La Corte d’Appello di Bari confermava la pronunzia di condanna in primo grado alla pena di giustizia nei confronti dell’imputato per il delitto di cui all’art 624 bis cp..

I motivi addotti nel ricorso per Cassazione

Avverso la sentenza proponeva ricorso il difensore che aveva dedotto: 1) violazione dell’art 624 bis c.p. e la manifesta illogicità della motivazione avendo omesso i Giudici del merito la spiegazione delle ragioni per cui lo studio legale potesse essere luogo di privata dimora; 2) vizio di motivazione per la mancata considerazione dei motivi di appello; 2) mancata erronea concessione delle attenuanti generiche.

Le valutazioni giuridiche formulate dalla Cassazione

Il ricorso veniva ritenuto infondato alla stregua delle seguenti considerazioni.

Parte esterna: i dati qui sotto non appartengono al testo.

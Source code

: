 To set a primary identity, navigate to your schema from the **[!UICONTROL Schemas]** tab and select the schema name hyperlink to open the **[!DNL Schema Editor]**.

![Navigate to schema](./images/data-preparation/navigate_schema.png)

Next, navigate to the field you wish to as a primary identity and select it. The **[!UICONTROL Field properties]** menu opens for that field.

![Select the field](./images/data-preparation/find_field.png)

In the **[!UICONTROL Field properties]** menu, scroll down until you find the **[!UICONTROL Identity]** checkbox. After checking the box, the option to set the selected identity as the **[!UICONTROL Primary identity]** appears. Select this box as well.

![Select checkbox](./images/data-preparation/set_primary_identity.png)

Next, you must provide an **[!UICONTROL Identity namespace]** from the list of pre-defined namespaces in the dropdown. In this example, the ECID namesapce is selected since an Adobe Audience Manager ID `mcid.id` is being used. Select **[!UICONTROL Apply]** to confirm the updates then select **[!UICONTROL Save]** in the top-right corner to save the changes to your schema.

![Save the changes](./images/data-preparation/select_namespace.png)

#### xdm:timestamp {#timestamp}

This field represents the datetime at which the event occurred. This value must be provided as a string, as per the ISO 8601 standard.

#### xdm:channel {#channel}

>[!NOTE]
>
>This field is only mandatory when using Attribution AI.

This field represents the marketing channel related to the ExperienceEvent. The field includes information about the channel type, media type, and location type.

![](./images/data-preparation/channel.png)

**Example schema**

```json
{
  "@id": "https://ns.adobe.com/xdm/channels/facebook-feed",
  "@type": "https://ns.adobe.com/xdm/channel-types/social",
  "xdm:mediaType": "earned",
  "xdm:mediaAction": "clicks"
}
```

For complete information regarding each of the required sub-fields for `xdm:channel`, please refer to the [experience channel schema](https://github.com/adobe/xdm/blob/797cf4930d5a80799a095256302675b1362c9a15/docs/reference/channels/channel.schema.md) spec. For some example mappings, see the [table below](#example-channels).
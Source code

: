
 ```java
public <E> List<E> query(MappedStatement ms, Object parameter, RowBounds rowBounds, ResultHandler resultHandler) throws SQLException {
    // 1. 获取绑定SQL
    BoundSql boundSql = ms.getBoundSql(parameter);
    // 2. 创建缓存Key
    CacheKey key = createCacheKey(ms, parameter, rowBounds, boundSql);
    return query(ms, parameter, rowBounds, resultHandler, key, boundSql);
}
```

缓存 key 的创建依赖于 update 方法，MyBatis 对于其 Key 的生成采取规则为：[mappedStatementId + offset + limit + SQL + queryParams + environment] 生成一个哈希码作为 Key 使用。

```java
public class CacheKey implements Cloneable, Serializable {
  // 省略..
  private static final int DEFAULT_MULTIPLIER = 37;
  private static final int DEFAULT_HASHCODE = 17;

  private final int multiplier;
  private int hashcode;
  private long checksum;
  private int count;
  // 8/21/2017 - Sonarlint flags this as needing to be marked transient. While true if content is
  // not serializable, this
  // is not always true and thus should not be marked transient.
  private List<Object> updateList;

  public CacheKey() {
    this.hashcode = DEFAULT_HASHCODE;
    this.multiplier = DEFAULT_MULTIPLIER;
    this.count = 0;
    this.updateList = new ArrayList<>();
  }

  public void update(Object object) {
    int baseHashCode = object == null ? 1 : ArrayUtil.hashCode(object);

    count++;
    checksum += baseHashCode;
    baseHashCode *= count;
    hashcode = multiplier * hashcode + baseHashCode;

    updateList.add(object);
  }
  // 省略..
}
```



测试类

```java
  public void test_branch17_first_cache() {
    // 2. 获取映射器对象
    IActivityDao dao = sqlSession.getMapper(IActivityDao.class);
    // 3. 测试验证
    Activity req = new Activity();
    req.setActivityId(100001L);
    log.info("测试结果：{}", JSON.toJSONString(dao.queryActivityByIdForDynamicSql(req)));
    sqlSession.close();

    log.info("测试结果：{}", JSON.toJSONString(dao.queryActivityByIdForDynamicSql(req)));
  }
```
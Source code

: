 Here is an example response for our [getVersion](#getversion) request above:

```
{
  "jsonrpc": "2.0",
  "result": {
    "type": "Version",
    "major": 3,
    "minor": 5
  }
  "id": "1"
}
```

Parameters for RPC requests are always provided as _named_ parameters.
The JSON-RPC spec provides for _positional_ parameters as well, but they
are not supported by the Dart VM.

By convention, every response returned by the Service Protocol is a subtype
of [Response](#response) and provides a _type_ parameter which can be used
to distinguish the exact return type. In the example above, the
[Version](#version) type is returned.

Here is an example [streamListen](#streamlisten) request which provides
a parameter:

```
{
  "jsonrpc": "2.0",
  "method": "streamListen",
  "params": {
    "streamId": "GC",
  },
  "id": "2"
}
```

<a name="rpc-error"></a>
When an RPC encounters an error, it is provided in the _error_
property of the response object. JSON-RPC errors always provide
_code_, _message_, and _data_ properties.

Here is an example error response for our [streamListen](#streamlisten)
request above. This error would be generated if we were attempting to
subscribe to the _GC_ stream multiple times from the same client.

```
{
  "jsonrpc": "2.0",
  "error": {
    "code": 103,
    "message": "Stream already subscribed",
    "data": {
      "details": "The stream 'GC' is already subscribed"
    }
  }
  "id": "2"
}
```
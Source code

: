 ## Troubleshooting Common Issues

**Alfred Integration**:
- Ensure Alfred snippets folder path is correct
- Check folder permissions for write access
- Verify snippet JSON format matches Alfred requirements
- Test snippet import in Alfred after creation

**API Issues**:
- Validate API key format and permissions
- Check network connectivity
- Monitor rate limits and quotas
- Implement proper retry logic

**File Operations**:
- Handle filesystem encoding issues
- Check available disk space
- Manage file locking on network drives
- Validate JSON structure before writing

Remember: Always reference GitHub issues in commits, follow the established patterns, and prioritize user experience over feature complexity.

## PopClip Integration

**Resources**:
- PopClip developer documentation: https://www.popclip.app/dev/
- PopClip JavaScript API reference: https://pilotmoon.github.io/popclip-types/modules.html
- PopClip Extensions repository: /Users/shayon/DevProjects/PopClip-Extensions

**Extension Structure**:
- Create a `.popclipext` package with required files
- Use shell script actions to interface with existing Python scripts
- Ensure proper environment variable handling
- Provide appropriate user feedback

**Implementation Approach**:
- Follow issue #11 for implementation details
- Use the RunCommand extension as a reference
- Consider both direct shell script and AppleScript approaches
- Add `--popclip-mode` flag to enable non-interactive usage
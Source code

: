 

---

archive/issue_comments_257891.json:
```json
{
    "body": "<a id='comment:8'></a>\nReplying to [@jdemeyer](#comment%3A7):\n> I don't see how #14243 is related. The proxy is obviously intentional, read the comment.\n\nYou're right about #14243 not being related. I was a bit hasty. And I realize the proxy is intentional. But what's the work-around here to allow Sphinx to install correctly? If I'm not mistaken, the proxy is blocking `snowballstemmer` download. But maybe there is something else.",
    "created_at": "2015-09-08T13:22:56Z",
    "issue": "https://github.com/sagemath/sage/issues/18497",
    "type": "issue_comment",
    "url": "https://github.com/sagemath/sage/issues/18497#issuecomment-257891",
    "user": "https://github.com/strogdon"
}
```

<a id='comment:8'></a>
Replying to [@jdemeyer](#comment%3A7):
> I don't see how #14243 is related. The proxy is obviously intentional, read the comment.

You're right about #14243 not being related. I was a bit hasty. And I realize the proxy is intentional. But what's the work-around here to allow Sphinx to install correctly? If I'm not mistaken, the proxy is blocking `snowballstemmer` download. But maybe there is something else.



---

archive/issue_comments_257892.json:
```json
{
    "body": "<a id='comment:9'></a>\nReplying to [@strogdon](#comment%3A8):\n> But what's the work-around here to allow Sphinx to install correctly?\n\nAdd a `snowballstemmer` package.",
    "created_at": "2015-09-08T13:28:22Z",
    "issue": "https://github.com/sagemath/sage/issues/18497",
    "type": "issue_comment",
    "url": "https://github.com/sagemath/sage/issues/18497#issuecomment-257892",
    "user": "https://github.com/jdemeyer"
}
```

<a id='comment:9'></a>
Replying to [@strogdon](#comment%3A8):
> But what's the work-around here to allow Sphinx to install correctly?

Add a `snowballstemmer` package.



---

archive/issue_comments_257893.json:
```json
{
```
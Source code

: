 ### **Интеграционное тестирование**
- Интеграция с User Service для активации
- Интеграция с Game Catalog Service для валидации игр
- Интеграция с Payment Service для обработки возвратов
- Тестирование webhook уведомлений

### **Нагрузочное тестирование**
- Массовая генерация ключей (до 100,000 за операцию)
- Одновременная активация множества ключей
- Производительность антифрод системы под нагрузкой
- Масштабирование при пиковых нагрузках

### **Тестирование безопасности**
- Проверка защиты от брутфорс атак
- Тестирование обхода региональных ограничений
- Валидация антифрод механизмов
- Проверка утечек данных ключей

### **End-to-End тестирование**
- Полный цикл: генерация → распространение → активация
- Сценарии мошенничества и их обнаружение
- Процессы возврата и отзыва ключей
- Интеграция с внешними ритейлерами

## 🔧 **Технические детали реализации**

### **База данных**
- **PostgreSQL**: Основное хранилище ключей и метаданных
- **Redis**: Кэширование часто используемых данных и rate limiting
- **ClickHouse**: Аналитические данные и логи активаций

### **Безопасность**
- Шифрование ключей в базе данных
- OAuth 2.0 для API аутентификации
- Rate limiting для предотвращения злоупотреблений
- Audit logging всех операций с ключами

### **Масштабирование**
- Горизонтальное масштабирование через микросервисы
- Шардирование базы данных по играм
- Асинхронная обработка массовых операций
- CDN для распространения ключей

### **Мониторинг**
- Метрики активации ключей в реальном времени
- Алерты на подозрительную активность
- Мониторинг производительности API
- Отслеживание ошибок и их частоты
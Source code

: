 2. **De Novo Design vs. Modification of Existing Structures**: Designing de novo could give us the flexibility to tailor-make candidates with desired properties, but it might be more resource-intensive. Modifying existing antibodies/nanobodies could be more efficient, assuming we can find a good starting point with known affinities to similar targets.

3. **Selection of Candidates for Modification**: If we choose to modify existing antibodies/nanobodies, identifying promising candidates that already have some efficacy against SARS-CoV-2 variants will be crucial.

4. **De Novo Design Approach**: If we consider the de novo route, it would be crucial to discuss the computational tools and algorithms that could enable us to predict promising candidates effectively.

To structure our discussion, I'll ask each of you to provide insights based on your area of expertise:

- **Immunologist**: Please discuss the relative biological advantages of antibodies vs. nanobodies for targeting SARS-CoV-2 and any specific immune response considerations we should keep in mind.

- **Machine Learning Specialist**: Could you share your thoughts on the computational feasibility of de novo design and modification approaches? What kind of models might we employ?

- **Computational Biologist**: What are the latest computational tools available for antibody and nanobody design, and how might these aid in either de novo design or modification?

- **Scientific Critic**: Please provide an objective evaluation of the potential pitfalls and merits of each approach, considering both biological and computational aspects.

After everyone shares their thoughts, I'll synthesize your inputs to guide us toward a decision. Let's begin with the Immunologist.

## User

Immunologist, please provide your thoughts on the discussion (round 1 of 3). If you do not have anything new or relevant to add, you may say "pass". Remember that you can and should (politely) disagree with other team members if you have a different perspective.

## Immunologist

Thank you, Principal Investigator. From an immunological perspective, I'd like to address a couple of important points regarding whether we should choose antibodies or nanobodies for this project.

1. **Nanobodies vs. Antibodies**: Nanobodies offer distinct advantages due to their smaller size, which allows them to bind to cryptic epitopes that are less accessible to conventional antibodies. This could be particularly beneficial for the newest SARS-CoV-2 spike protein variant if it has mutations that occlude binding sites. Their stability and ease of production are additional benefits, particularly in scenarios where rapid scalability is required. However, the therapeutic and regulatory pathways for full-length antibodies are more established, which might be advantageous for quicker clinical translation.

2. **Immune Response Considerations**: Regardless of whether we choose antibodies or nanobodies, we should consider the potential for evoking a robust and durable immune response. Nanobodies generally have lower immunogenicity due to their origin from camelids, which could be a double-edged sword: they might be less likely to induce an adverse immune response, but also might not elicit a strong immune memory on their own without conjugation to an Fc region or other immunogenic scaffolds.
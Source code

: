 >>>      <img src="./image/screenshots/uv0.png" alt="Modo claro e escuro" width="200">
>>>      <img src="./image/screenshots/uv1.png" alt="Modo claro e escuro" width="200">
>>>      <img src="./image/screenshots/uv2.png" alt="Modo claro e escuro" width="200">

Si osservava prima di tutto come la doglianza espressa nel primo motivo non fosse condivisibile, pur rilevandosi al contempo come la motivazione adottata dalla Corte territoriale circa la qualifica dello studio legale come luogo di privata dimora nelle ore di pausa dell’attività professionale non fosse perfettamente coerente con la più recente elaborazione interpretativa della Corte di Cassazione secondo la quale anche i luoghi destinati allo svolgimento di attività lavorativa e/o professionale sono qualificabili, nel ricorrere di determinati presupposti di fatto, come luoghi di privata dimora ai sensi della norma incriminatrice in parola.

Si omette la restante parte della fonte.